The #RanceFiles threads have spotlighted those pipelines, old photos with Booker T, mentions from Chelsea Green, and a broader pattern of silence from figures like Dave Meltzer and Sean Ross Sapp, who should know better.
via Grok
Bayley has been one of Izzy Moreno’s most vocal supporters since Izzy was a kid attending NXT tapings and posting fan content.
Bayley shouted her out on social media for debuts, matches, and milestones.
Yet since the #RanceFiles started circulating details about Izzy’s early training connections to Team Vision Dojo (around ages 12–13, before she switched schools), Bayley’s mentions of her have gone dark.
No tweets, no stories, nothing. In an era where wrestlers are expected to speak on social issues, the selective silence stands out.
Busted Open—hosted by Bully Ray (Bubba Ray Dudley), Dave LaGreca (who has worked TNA pre-shows), and regulars like TNA’s Tommy Dreamer and Mark Henry—had the perfect platform to ask the tough questions.
Bully and Tommy were also cool with this.
They didn’t. And that omission stings more because of who’s on the mic.
Bully Ray was a cornerstone of TNA from 2005 to 2015 (with later returns), headlining as World Champion, leading Aces & Eights, and feuding in the company’s most memorable storylines.
During the exact 2005–2007 window when Chasyn Rance was appearing on TNA television and house shows as enhancement talent—squashing against Samoa Joe, Monty Brown, LAX, and others—Bully Ray and Team 3D were fixtures on the same cards.
While no direct match between them is documented, they shared tapings, events, and the tight-knit TNA ecosystem multiple times.
One archived recap even floats the possibility of Rance seconding Team 3D in a 2007 “Belting Pot” match against LAX (though primary databases don’t confirm it—possibly a house show or dark match).TNA wasn’t a sprawling corporation like WWE with thousands of employees; it was (and still is) a small, interconnected world.
Leva Bates, Izzy and Effy, back when the media cared.
Talent pipelines were narrow, and schools like Team Vision Dojo fed directly into the Knockouts division—Santana Garrett being one clear example who debuted in TNA in 2010 after Dojo training and later challenged for the Knockouts Championship.

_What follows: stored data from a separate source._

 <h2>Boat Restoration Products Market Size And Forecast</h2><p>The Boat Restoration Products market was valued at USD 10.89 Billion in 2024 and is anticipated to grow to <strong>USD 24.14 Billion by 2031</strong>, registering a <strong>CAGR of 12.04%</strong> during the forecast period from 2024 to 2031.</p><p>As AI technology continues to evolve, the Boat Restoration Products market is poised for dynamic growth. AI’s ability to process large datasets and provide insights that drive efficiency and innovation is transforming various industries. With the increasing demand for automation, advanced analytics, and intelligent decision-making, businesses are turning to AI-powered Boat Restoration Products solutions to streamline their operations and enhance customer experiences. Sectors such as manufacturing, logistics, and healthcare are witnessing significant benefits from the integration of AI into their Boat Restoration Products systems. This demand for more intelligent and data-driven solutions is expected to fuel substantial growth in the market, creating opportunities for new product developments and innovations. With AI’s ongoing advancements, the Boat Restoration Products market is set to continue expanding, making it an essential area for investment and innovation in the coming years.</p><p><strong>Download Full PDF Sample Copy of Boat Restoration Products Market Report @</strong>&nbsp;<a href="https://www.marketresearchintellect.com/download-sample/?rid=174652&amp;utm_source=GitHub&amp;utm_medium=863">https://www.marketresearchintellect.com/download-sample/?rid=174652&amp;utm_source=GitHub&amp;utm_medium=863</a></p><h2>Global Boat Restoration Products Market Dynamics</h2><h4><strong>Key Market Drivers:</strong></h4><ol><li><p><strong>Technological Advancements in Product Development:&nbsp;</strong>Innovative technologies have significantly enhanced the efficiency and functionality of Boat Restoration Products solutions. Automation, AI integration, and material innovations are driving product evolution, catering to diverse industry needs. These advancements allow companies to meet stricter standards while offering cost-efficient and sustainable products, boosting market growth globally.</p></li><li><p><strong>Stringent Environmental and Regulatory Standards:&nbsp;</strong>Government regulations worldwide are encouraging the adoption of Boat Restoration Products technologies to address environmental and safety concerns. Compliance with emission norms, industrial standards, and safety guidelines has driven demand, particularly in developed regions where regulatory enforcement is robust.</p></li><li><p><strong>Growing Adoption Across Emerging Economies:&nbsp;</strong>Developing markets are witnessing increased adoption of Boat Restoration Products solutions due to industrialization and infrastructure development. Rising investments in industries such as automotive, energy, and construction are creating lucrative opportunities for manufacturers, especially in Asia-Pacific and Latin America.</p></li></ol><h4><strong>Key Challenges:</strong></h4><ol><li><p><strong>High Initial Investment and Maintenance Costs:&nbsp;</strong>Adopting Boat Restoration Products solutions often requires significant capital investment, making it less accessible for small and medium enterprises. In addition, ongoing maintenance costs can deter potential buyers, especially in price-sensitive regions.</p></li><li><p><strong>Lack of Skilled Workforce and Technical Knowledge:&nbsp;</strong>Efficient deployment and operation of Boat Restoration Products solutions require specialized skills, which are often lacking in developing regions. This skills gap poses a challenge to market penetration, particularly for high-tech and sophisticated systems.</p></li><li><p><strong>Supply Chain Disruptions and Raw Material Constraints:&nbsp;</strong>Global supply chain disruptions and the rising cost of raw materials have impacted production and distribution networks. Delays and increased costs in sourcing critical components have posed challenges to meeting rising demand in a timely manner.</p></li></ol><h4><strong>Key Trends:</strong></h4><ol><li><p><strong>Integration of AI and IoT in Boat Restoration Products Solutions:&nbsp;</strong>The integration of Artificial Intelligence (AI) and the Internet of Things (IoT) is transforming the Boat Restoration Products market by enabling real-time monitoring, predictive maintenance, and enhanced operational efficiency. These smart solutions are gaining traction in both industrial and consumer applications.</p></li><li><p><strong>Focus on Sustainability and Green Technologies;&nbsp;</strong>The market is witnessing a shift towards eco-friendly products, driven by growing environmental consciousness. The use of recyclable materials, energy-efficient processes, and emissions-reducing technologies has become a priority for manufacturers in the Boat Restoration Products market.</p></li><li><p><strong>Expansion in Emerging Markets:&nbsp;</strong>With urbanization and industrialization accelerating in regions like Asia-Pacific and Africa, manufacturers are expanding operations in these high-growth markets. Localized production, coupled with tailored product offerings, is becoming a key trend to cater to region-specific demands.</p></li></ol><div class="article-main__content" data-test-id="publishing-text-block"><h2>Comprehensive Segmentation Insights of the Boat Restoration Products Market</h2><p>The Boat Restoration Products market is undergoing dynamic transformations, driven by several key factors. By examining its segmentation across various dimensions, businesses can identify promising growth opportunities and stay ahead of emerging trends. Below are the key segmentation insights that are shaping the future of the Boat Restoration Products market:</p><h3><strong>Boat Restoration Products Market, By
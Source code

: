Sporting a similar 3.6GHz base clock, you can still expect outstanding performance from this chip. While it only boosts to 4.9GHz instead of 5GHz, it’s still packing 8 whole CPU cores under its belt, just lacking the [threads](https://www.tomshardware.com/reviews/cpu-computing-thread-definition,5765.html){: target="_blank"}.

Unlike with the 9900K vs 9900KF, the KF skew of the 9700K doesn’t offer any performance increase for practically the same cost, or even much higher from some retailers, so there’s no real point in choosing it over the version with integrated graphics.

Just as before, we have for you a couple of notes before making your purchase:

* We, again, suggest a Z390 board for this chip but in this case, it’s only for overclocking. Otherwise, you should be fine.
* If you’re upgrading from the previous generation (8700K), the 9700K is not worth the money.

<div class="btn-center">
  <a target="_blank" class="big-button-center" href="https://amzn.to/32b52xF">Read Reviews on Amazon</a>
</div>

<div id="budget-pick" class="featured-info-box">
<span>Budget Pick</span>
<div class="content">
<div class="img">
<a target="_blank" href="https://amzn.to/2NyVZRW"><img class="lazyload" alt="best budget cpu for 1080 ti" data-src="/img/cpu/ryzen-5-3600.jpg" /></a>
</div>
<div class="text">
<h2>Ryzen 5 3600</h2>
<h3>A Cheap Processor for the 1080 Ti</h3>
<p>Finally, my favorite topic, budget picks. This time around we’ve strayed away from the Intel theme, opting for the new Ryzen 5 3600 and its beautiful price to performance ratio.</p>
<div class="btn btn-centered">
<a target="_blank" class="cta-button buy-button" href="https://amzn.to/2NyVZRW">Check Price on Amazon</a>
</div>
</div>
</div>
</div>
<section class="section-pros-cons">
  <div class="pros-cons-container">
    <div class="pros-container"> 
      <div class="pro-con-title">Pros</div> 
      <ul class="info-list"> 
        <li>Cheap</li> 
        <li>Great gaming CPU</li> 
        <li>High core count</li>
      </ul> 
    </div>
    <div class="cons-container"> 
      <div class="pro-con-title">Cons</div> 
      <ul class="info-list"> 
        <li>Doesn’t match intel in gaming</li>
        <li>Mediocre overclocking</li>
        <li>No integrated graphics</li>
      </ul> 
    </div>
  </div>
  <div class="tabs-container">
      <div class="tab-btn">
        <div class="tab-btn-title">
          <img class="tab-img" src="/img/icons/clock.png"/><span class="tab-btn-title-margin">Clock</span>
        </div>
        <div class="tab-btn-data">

Bully Ray, “in and out forever” of that promotion, was embedded in the same environment where these connections formed.
See photo above about Leva
So when Busted Open brings Bayley on during the peak of #RanceFiles and doesn’t even nod to the controversy—let alone ask about her relationship with a young talent tied to that network, or reflect on the host’s own TNA history—it doesn’t look like oversight.
It looks like dodging. Wrestling media has a responsibility to do better than surface-level chats when serious allegations and uncomfortable histories are public.
Chasyn was arrested in 2025, Busted Open hasn’t said a word. You know who else hasn’t personally? Dave Meltzer and Sean Ross Sapp.